Applying this definition to our asset in some examples:
  • The maximum drop from peak to valley over 5 years of Fortinet is -37.6 days, which is smaller, thus worse compared to the benchmark SPY (-33.7 days) in the same period.
  • Looking at maximum drop from peak to valley in of -37.6 days in the period of the last 3 years, we see it is relatively lower, thus worse in comparison to SPY (-33.7 days).

MaxDuration:

'The Maximum Drawdown Duration is an extension of the Maximum Drawdown. However, this metric does not explain the drawdown in dollars or percentages, rather in days, weeks, or months. It is the length of time the account was in the Max Drawdown. A Max Drawdown measures a retrenchment from when an equity curve reaches a new high. It’s the maximum an account lost during that retrenchment. This method is applied because a valley can’t be measured until a new high occurs. Once the new high is reached, the percentage change from the old high to the bottom of the largest trough is recorded.'

Applying this definition to our asset in some examples:
  • Compared with the benchmark SPY (150 days) in the period of the last 5 years, the maximum days below previous high of 155 days of Fortinet is higher, thus worse.
  • Compared with SPY (150 days) in the period of the last 3 years, the maximum days under water of 155 days is higher, thus worse.

AveDuration:

'The Drawdown Duration is the length of any peak to peak period, or the time between new equity highs.
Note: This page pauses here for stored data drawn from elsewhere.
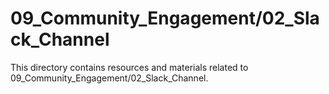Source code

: # 09_Community_Engagement/02_Slack_Channel
This directory contains resources and materials related to 09_Community_Engagement/02_Slack_Channel.
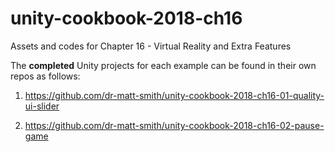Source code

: # unity-cookbook-2018-ch16
Assets and codes for Chapter 16 - Virtual Reality and Extra Features

The **completed** Unity projects for each example can be found in their own repos as follows:

1. https://github.com/dr-matt-smith/unity-cookbook-2018-ch16-01-quality-ui-slider

1. https://github.com/dr-matt-smith/unity-cookbook-2018-ch16-02-pause-game

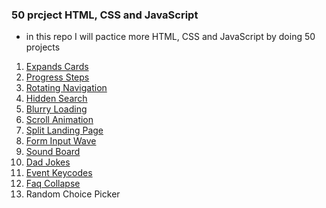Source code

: ### 50 prcject HTML, CSS and JavaScript

- in this repo I will pactice more HTML, CSS and JavaScript by doing 50 projects

1. [Expands Cards](https://github.com/sayedhany/50-project-HTML-CSS-and-JavaScript/tree/main/01-expanding-cards)
2. [Progress Steps](https://github.com/sayedhany/50-project-HTML-CSS-and-JavaScript/tree/main/02-Progress%20Steps)
3. [Rotating Navigation](https://github.com/sayedhany/50-project-HTML-CSS-and-JavaScript/tree/main/03-rotating-nav-animation)
4. [Hidden Search](https://github.com/sayedhany/50-project-HTML-CSS-and-JavaScript/tree/main/04-hidden%20Search)
5. [Blurry Loading](https://github.com/sayedhany/50-project-HTML-CSS-and-JavaScript/tree/main/05-Blurry%20Loading)
6. [Scroll Animation](https://github.com/sayedhany/50-project-HTML-CSS-and-JavaScript/tree/main/06-Scroll%20Animation)
7. [Split Landing Page](https://github.com/sayedhany/50-project-HTML-CSS-and-JavaScript/tree/main/07-Split%20Landing%20Page)
8. [Form Input Wave](https://github.com/sayedhany/50-project-HTML-CSS-and-JavaScript/tree/main/08-Form%20Input%20Wave)
9. [Sound Board](https://github.com/sayedhany/50-project-HTML-CSS-and-JavaScript/tree/main/09-Sound%20Board)
10. [Dad Jokes](https://github.com/sayedhany/50-project-HTML-CSS-and-JavaScript/tree/main/10-Dad%20Jokes)
11. [Event Keycodes](https://github.com/sayedhany/50-project-HTML-CSS-and-JavaScript/tree/main/11-Event%20Keycodes)
12. [Faq Collapse](https://github.com/sayedhany/50-project-HTML-CSS-and-JavaScript/tree/main/12-Faq%20Collapse)
13. Random Choice Picker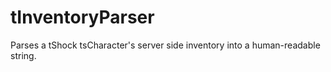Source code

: # tInventoryParser
Parses a tShock tsCharacter's server side inventory into a human-readable string.
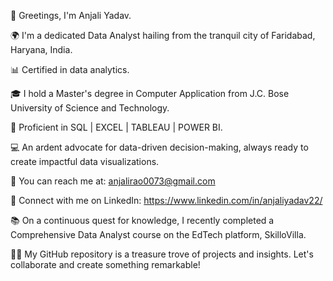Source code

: 👋 Greetings, I'm Anjali Yadav.

🌍 I'm a dedicated Data Analyst hailing from the tranquil city of Faridabad, Haryana, India.

📊 Certified in data analytics.

🎓 I hold a Master's degree in Computer Application from J.C. Bose University of Science and Technology.

💼 Proficient in SQL | EXCEL | TABLEAU | POWER BI.

💻 An ardent advocate for data-driven decision-making, always ready to create impactful data visualizations.

📧 You can reach me at: anjalirao0073@gmail.com

🔗 Connect with me on LinkedIn: https://www.linkedin.com/in/anjaliyadav22/

📚 On a continuous quest for knowledge, I recently completed a Comprehensive Data Analyst course on the EdTech platform, SkilloVilla.

👨‍💻 My GitHub repository is a treasure trove of projects and insights. Let's collaborate and create something remarkable!
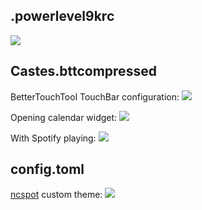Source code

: ## .powerlevel9krc

![](https://giant.gfycat.com/PotableVeneratedKronosaurus.gif)

## Castes.bttcompressed

BetterTouchTool TouchBar configuration:
![](https://imgur.com/oZCdkwm.png)

Opening calendar widget:
![](https://imgur.com/zDc3xK7.png)

With Spotify playing:
![](https://imgur.com/K9tB7YC.png)

## config.toml

[ncspot](https://github.com/hrkfdn/ncspot) custom theme:
![](https://imgur.com/XEeJlo4.png)
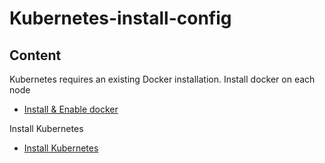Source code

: # Kubernetes-install-config

## Content

Kubernetes requires an existing Docker installation. Install docker on each node

- [Install & Enable docker](docker-install.md)

Install Kubernetes

- [Install Kubernetes](k8s-install.md)
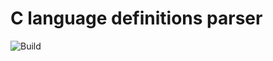 # C language definitions parser

![Build](https://github.com/maciejzj/cdefs-parser/workflows/Build/badge.svg)
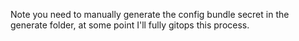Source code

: Note you need to manually generate the config bundle secret in the generate folder, at some point I'll fully gitops this process.
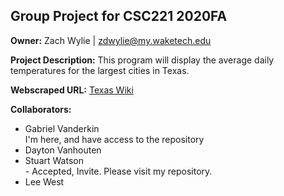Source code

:<h2>Group Project for CSC221 2020FA</h2>

<strong>Owner:</strong> Zach Wylie | zdwylie@my.waketech.edu

<strong>Project Description:</strong> This program will display the average daily temperatures for the largest cities in Texas.

<strong>Webscraped URL:</strong> <a href="https://en.wikipedia.org/wiki/Texas" target="_blank">Texas Wiki</a>

<strong>Collaborators:</strong>
<ul>
  <li>Gabriel	Vanderkin</li> I'm here, and have access to the repository
  <li>Dayton	Vanhouten</li>
  <li>Stuart	Watson</li> - Accepted, Invite. Please visit my repository. 
  <li>Lee	West</li>
</ul>
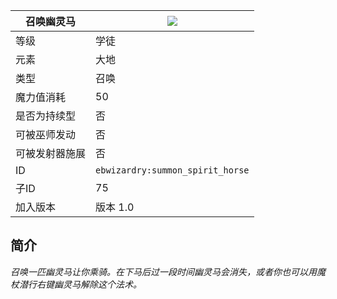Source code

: | 召唤幽灵马|![](https://github.com/Electroblob77/Wizardry/blob/1.12.2/src/main/resources/assets/ebwizardry/textures/spells/summon_spirit_horse.png)|
|---|---|
| 等级 | 学徒 |
| 元素 | 大地 |
| 类型 | 召唤 |
| 魔力值消耗 | 50 |
| 是否为持续型 | 否 |
| 可被巫师发动 | 否 |
| 可被发射器施展 | 否 |
| ID | `ebwizardry:summon_spirit_horse` |
| 子ID | 75 |
| 加入版本 | 版本 1.0 |
## 简介
_召唤一匹幽灵马让你乘骑。在下马后过一段时间幽灵马会消失，或者你也可以用魔杖潜行右键幽灵马解除这个法术。_
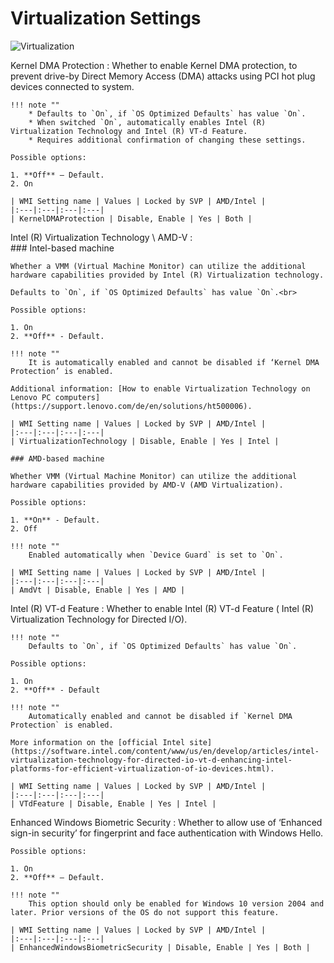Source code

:# Virtualization Settings

![Virtualization](https://cdrt.github.io/mk_docs/ref/bios/settings/thinkpad/img/tp_virtualization.png)

Kernel DMA Protection
:  Whether to enable Kernel DMA protection, to prevent drive-by Direct Memory Access (DMA) attacks using PCI hot plug devices connected to system.

    !!! note ""
        * Defaults to `On`, if `OS Optimized Defaults` has value `On`.
        * When switched `On`, automatically enables Intel (R) Virtualization Technology and Intel (R) VT-d Feature.
        * Requires additional confirmation of changing these settings.

    Possible options:

    1. **Off** – Default.
    2. On

    | WMI Setting name | Values | Locked by SVP | AMD/Intel |
    |:---|:---|:---|:---|
    | KernelDMAProtection | Disable, Enable | Yes | Both |

Intel (R) Virtualization Technology \ AMD-V
:  
    ### Intel-based machine

    Whether a VMM (Virtual Machine Monitor) can utilize the additional hardware capabilities provided by Intel (R) Virtualization technology.

    Defaults to `On`, if `OS Optimized Defaults` has value `On`.<br>

    Possible options:

    1. On 
    2. **Off** - Default.

    !!! note ""
        It is automatically enabled and cannot be disabled if ‘Kernel DMA Protection’ is enabled.

    Additional information: [How to enable Virtualization Technology on Lenovo PC computers](https://support.lenovo.com/de/en/solutions/ht500006).

    | WMI Setting name | Values | Locked by SVP | AMD/Intel |
    |:---|:---|:---|:---|
    | VirtualizationTechnology | Disable, Enable | Yes | Intel |

    ### AMD-based machine

    Whether VMM (Virtual Machine Monitor) can utilize the additional hardware capabilities provided by AMD-V (AMD Virtualization).

    Possible options:

    1. **On** - Default.
    2. Off

    !!! note ""
        Enabled automatically when `Device Guard` is set to `On`.

    | WMI Setting name | Values | Locked by SVP | AMD/Intel |
    |:---|:---|:---|:---|
    | AmdVt | Disable, Enable | Yes | AMD |

Intel (R) VT-d Feature
:  Whether to enable Intel (R) VT-d Feature ( Intel (R) Virtualization Technology for Directed I/O).

    !!! note ""
        Defaults to `On`, if `OS Optimized Defaults` has value `On`.

    Possible options:

    1. On
    2. **Off** - Default

    !!! note ""
        Automatically enabled and cannot be disabled if `Kernel DMA Protection` is enabled.

    More information on the [official Intel site](https://software.intel.com/content/www/us/en/develop/articles/intel-virtualization-technology-for-directed-io-vt-d-enhancing-intel-platforms-for-efficient-virtualization-of-io-devices.html).

    | WMI Setting name | Values | Locked by SVP | AMD/Intel |
    |:---|:---|:---|:---|
    | VTdFeature | Disable, Enable | Yes | Intel |

Enhanced Windows Biometric Security
:  Whether to allow use of ‘Enhanced sign-in security’ for fingerprint and face authentication with Windows Hello.

    Possible options:

    1. On
    2. **Off** – Default.

    !!! note ""
        This option should only be enabled for Windows 10 version 2004 and later. Prior versions of the OS do not support this feature.

    | WMI Setting name | Values | Locked by SVP | AMD/Intel |
    |:---|:---|:---|:---|
    | EnhancedWindowsBiometricSecurity | Disable, Enable | Yes | Both |
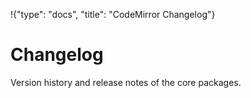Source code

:!{"type": "docs", "title": "CodeMirror Changelog"}

# Changelog

Version history and release notes of the core packages.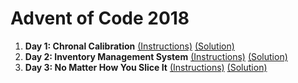 # Advent of Code 2018

1) **Day 1: Chronal Calibration** [(Instructions)](https://adventofcode.com/2018/day/1) [(Solution)](https://github.com/Sonjya00/Advent-of-Code-2018/blob/master/Day_01.js)
2) **Day 2: Inventory Management System** [(Instructions)](https://adventofcode.com/2018/day/2) [(Solution)](https://github.com/Sonjya00/Advent-Of-Code-2018/blob/master/Day_02.js)
3) **Day 3: No Matter How You Slice It** [(Instructions)](https://adventofcode.com/2018/day/3) [(Solution)](https://github.com/Sonjya00/Advent-Of-Code-2018/blob/master/Day_03.js)
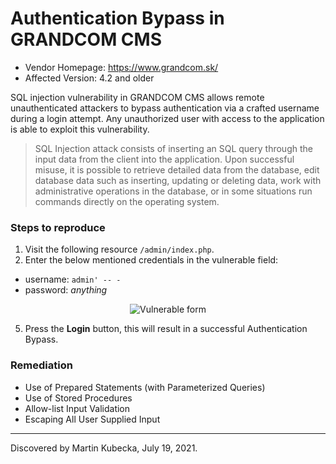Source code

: # Authentication Bypass in GRANDCOM CMS 

- Vendor Homepage: https://www.grandcom.sk/
- Affected Version: 4.2 and older

SQL injection vulnerability in GRANDCOM CMS allows remote unauthenticated attackers to bypass authentication via a crafted username during a login attempt. Any unauthorized user with access to the application is able to exploit this vulnerability.

> SQL Injection attack consists of inserting an SQL query through the input data from the client into the application. Upon successful misuse, it is possible to retrieve detailed data from the database, edit database data such as inserting, updating or deleting data, work with administrative operations in the database, or in some situations run commands directly on the operating system.

### Steps to reproduce

1. Visit the following resource `/admin/index.php`.
3. Enter the below mentioned credentials in the vulnerable field:
  - username: `admin' -- -`
  - password: _anything_

<p align="center">
<img src="https://github.com/martinkubecka/CVE-References/blob/main/images/grandcom/login_panel.png" alt="Vulnerable form">
</p>

5. Press the **Login** button, this will result in a successful Authentication Bypass.

### Remediation

- Use of Prepared Statements (with Parameterized Queries)
- Use of Stored Procedures
- Allow-list Input Validation
- Escaping All User Supplied Input

---
Discovered by Martin Kubecka, July 19, 2021.
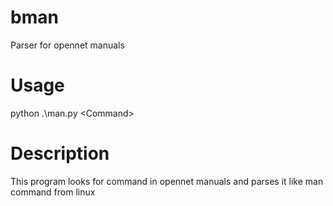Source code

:# bman
Parser for opennet manuals

# Usage
python .\man.py \<Command\>

# Description
This program looks for command in opennet manuals and parses it like man command from linux
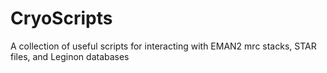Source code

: # CryoScripts

A collection of useful scripts for interacting with EMAN2 mrc stacks, STAR files, and Leginon databases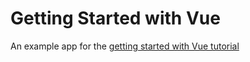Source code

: # Getting Started with Vue

An example app for the [getting started with Vue tutorial](https://deepstreamhub.com/tutorials/getting-started/vue)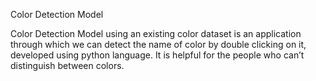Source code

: Color Detection Model 

Color Detection Model using an existing color dataset is an application through which we can detect the name of color by double clicking on it, developed using python language. It is helpful for the people who can’t distinguish between colors.
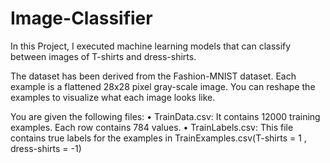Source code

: # Image-Classifier
In this Project, I executed machine learning models that can classify between images of T-shirts and dress-shirts.

The dataset has been derived from the Fashion-MNIST dataset. Each example is a flattened 28x28 pixel gray-scale image. 
You can reshape the examples to visualize what each image looks like.

You are given the following files:
• TrainData.csv: It contains 12000 training examples. Each row contains 784 values.
• TrainLabels.csv: This file contains true labels for the examples in TrainExamples.csv(T-shirts = 1 , dress-shirts = -1)
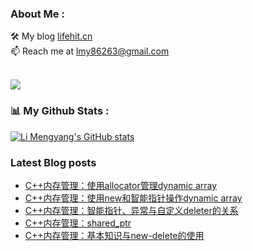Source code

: ### About Me : 

🛠 My blog <a href="https://lifehit.cn/">lifehit.cn</a><br>
📫 Reach me at <a href="mailto:lmy86263@gmail.com">lmy86263@gmail.com</a><br><br>

<p><img src="https://gpvc.arturio.dev/limeya"><p>

### 📊 My Github Stats :
[![Li Mengyang's GitHub stats](https://github-readme-stats.vercel.app/api?username=limeya&show_icons=true&theme=dracula)](https://github.com/limeya/limeya)

### Latest Blog posts
<!-- BLOG-POST-LIST:START -->
- [C++内存管理：使用allocator管理dynamic array](https://limeya.github.io/2022/11/27/bian-cheng-zhi-dao/c-nei-cun-guan-li-shi-yong-allocator-guan-li-dynamic-array/)
- [C++内存管理：使用new和智能指针操作dynamic array](https://limeya.github.io/2022/11/25/bian-cheng-zhi-dao/c-nei-cun-guan-li-shi-yong-new-he-zhi-neng-zhi-zhen-cao-zuo-dynamic-array/)
- [C++内存管理：智能指针、异常与自定义deleter的关系](https://limeya.github.io/2022/11/24/bian-cheng-zhi-dao/c-nei-cun-guan-li-zhi-neng-zhi-zhen-yi-chang-yu-zi-ding-yi-deleter-de-guan-xi/)
- [C++内存管理：shared_ptr](https://limeya.github.io/2022/11/20/bian-cheng-zhi-dao/c-nei-cun-guan-li-shared-ptr/)
- [C++内存管理：基本知识与new-delete的使用](https://limeya.github.io/2022/11/16/bian-cheng-zhi-dao/c-nei-cun-guan-li-ji-ben-zhi-shi-yu-new-delete-de-shi-yong/)
<!-- BLOG-POST-LIST:END -->

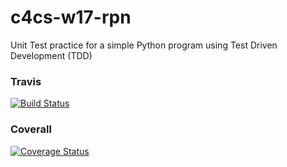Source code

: # c4cs-w17-rpn
Unit Test practice for a simple Python program using Test Driven Development (TDD) 

### Travis
[![Build Status](https://travis-ci.org/hck94829/c4cs-w17-rpn.svg?branch=master)](https://travis-ci.org/hck94829/c4cs-w17-rpn)


### Coverall
[![Coverage Status](https://coveralls.io/repos/github/hck94829/c4cs-w17-rpn/badge.svg?branch=master)](https://coveralls.io/github/hck94829/c4cs-w17-rpn?branch=master)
The Avg Drawdown Duration is the average amount of time an investment has seen between peaks (equity highs), or in other terms the average of time under water of all drawdowns. So in contrast to the Maximum duration it does not measure only one drawdown event but calculates the average of all.'

Applying this definition to our asset in some examples:
  • Compared with the benchmark SPY (41 days) in the period of the last 5 years, the average days below previous high of 41 days of Fortinet is larger, thus worse.
  • Compared with SPY (36 days) in the period of the last 3 years, the average time in days below previous high water mark of 38 days is larger, thus worse.

Performance (YTD)

Historical returns have been extended using synthetic data.

Allocations ()

Allocations

Returns (%)

  • Note that yearly returns do not equal the sum of monthly returns due to compounding.
  • Performance results of Fortinet are hypothetical, do not account for slippage, fees or taxes, and are based on backtesting, which has many inherent limitations, some of which are described in our Terms of Use.